I often wondered — while training as a general and obstetric nurse at Hutt Hospital in the 1970s — whether I would spend my whole career nursing in New Zealand hospitals.
Fortunately for me at least, I am so far managing to have a somewhat varied career, though I know that life is not for everyone.
I write from Rwanda, where in November 2024, I am volunteering as an intensive care nurse (ICU) specialist, recruited by a British non-government organisation (NGO), to assist with a response to an outbreak of Marburg virus disease. This virulent illness has claimed the lives of several dozen Rwandan ICU nurses and doctors.
I have been here in Kigali, the Rwandan capital, for a month so far, and the local medical response teams are getting on top of the outbreak. Rwanda has a first-rate health system with highly-educated medical and nursing personnel. Case numbers are falling dramatically. That is great news for all.

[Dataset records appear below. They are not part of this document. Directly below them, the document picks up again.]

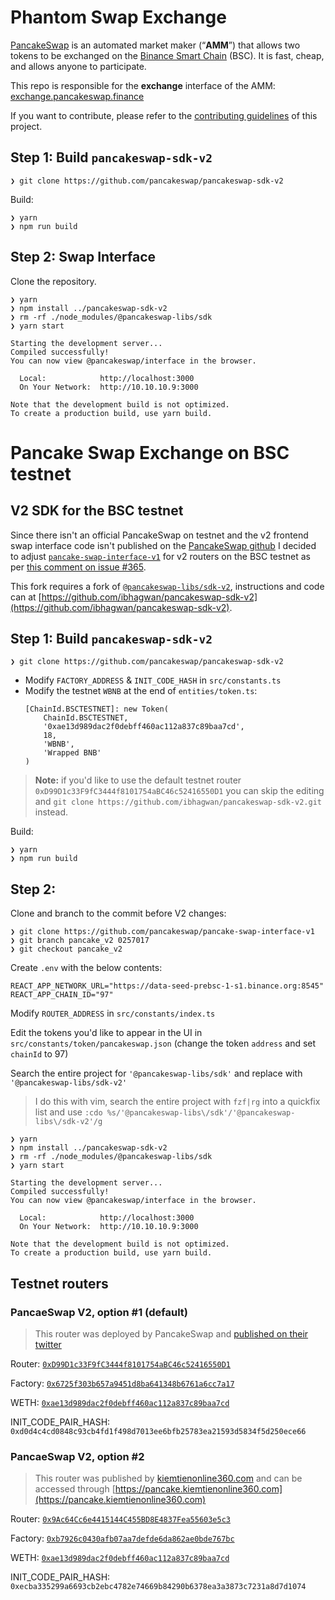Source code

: # Phantom Swap Exchange

[PancakeSwap](https://pancakeswap.finance/) is an automated market maker (“**AMM**”) that allows two tokens to be exchanged on the [Binance Smart Chain](https://www.binance.org/en/smartChain) (BSC). It is fast, cheap, and allows anyone to participate.

This repo is responsible for the **exchange** interface of the AMM: [exchange.pancakeswap.finance](https://exchange.pancakeswap.finance/)

If you want to contribute, please refer to the [contributing guidelines](./CONTRIBUTING.md) of this project.


## Step 1: Build `pancakeswap-sdk-v2`

```
❯ git clone https://github.com/pancakeswap/pancakeswap-sdk-v2
```

Build:
```
❯ yarn
❯ npm run build
```

## Step 2: Swap Interface

Clone the repository.
```
❯ yarn
❯ npm install ../pancakeswap-sdk-v2
❯ rm -rf ./node_modules/@pancakeswap-libs/sdk
❯ yarn start

Starting the development server...
Compiled successfully!
You can now view @pancakeswap/interface in the browser.

  Local:            http://localhost:3000
  On Your Network:  http://10.10.10.9:3000

Note that the development build is not optimized.
To create a production build, use yarn build.
```


# Pancake Swap Exchange on BSC testnet

## V2 SDK for the BSC testnet

Since there isn't an official PancakeSwap on testnet and the v2 frontend swap interface code isn't published on the [PancakeSwap github](https://github.com/pancakeswap) I decided to adjust [`pancake-swap-interface-v1`](https://github.com/pancakeswap/pancake-swap-interface-v1) for v2 routers on the BSC testnet as per [this comment on issue #365](https://github.com/pancakeswap/pancake-swap-interface-v1/issues/365#issuecomment-845603976).

This fork requires a fork of [`@pancakeswap-libs/sdk-v2`](https://github.com/pancakeswap/pancakeswap-sdk-v2), instructions and code can at [https://github.com/ibhagwan/pancakeswap-sdk-v2](https://github.com/ibhagwan/pancakeswap-sdk-v2).


## Step 1: Build `pancakeswap-sdk-v2`

```
❯ git clone https://github.com/pancakeswap/pancakeswap-sdk-v2
```

- Modify `FACTORY_ADDRESS` & `INIT_CODE_HASH` in `src/constants.ts`
- Modify the testnet `WBNB` at the end of `entities/token.ts`:
    ```
    [ChainId.BSCTESTNET]: new Token(
        ChainId.BSCTESTNET,
        '0xae13d989dac2f0debff460ac112a837c89baa7cd',
        18,
        'WBNB',
        'Wrapped BNB'
    )
    ```
> **Note:** if you'd like to use the default testnet router `0xD99D1c33F9fC3444f8101754aBC46c52416550D1` you can skip the editing and `git clone https://github.com/ibhagwan/pancakeswap-sdk-v2.git` instead.

Build:
```
❯ yarn
❯ npm run build
```

## Step 2: 

Clone and branch to the commit before V2 changes:
```
❯ git clone https://github.com/pancakeswap/pancake-swap-interface-v1
❯ git branch pancake_v2 0257017
❯ git checkout pancake_v2
```

Create `.env` with the below contents:
```
REACT_APP_NETWORK_URL="https://data-seed-prebsc-1-s1.binance.org:8545"
REACT_APP_CHAIN_ID="97"
```

Modify `ROUTER_ADDRESS` in `src/constants/index.ts`

Edit the tokens you'd like to appear in the UI in `src/constants/token/pancakeswap.json` (change the token `address` and set `chainId` to 97)

Search the entire project for `'@pancakeswap-libs/sdk'` and replace with `'@pancakeswap-libs/sdk-v2'`
> I do this with vim, search the entire project with `fzf|rg` into a quickfix list and use
> `:cdo %s/'@pancakeswap-libs\/sdk'/'@pancakeswap-libs\/sdk-v2'/g`


```
❯ yarn
❯ npm install ../pancakeswap-sdk-v2
❯ rm -rf ./node_modules/@pancakeswap-libs/sdk
❯ yarn start

Starting the development server...
Compiled successfully!
You can now view @pancakeswap/interface in the browser.

  Local:            http://localhost:3000
  On Your Network:  http://10.10.10.9:3000

Note that the development build is not optimized.
To create a production build, use yarn build.
```

## <a id="testnet-routers"><a id="user-testnet-routers">Testnet routers</a></a>

### PancaeSwap V2, option #1 (default)

> This router was deployed by PancakeSwap and [published on their twitter](https://twitter.com/PancakeSwap/status/1369547285160370182?s=20)

Router: [`0xD99D1c33F9fC3444f8101754aBC46c52416550D1`](https://testnet.bscscan.com/address/0xD99D1c33F9fC3444f8101754aBC46c52416550D1)

Factory: [`0x6725f303b657a9451d8ba641348b6761a6cc7a17`](https://testnet.bscscan.com/address/0x6725f303b657a9451d8ba641348b6761a6cc7a17)

WETH: [`0xae13d989dac2f0debff460ac112a837c89baa7cd`](https://testnet.bscscan.com/address/0xae13d989dac2f0debff460ac112a837c89baa7cd)

INIT_CODE_PAIR_HASH: `0xd0d4c4cd0848c93cb4fd1f498d7013ee6bfb25783ea21593d5834f5d250ece66`


### PancaeSwap V2, option #2

> This router was published by [kiemtienonline360.com](https://bsc.kiemtienonline360.com/) and can be accessed through [https://pancake.kiemtienonline360.com](https://pancake.kiemtienonline360.com)

Router: [`0x9Ac64Cc6e4415144C455BD8E4837Fea55603e5c3`](https://testnet.bscscan.com/address/0x9Ac64Cc6e4415144C455BD8E4837Fea55603e5c3)

Factory: [`0xb7926c0430afb07aa7defde6da862ae0bde767bc`](https://testnet.bscscan.com/address/0xb7926c0430afb07aa7defde6da862ae0bde767bc)

WETH: [`0xae13d989dac2f0debff460ac112a837c89baa7cd`](https://testnet.bscscan.com/address/0xae13d989dac2f0debff460ac112a837c89baa7cd)

INIT_CODE_PAIR_HASH: `0xecba335299a6693cb2ebc4782e74669b84290b6378ea3a3873c7231a8d7d1074`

Marburg virus is a rare but severe haemorrhagic disease, and like Ebola, can cause serious illness and death from profound blood loss. It has a fatality rate ranging from 20 to 90 percent, and there is no approved vaccine, so it is not a disease to be trifled with.
Fortunately I have some experience with Ebola, having been deployed to Sierra Leone a decade ago, where I was assigned to manage “dignified burials of the deceased, and discharge home of the survivors”. Performing these burials was an emotionally taxing nursing duty.
Marburg virus disease has claimed the lives of several dozen Rwandan ICU nurses and doctors.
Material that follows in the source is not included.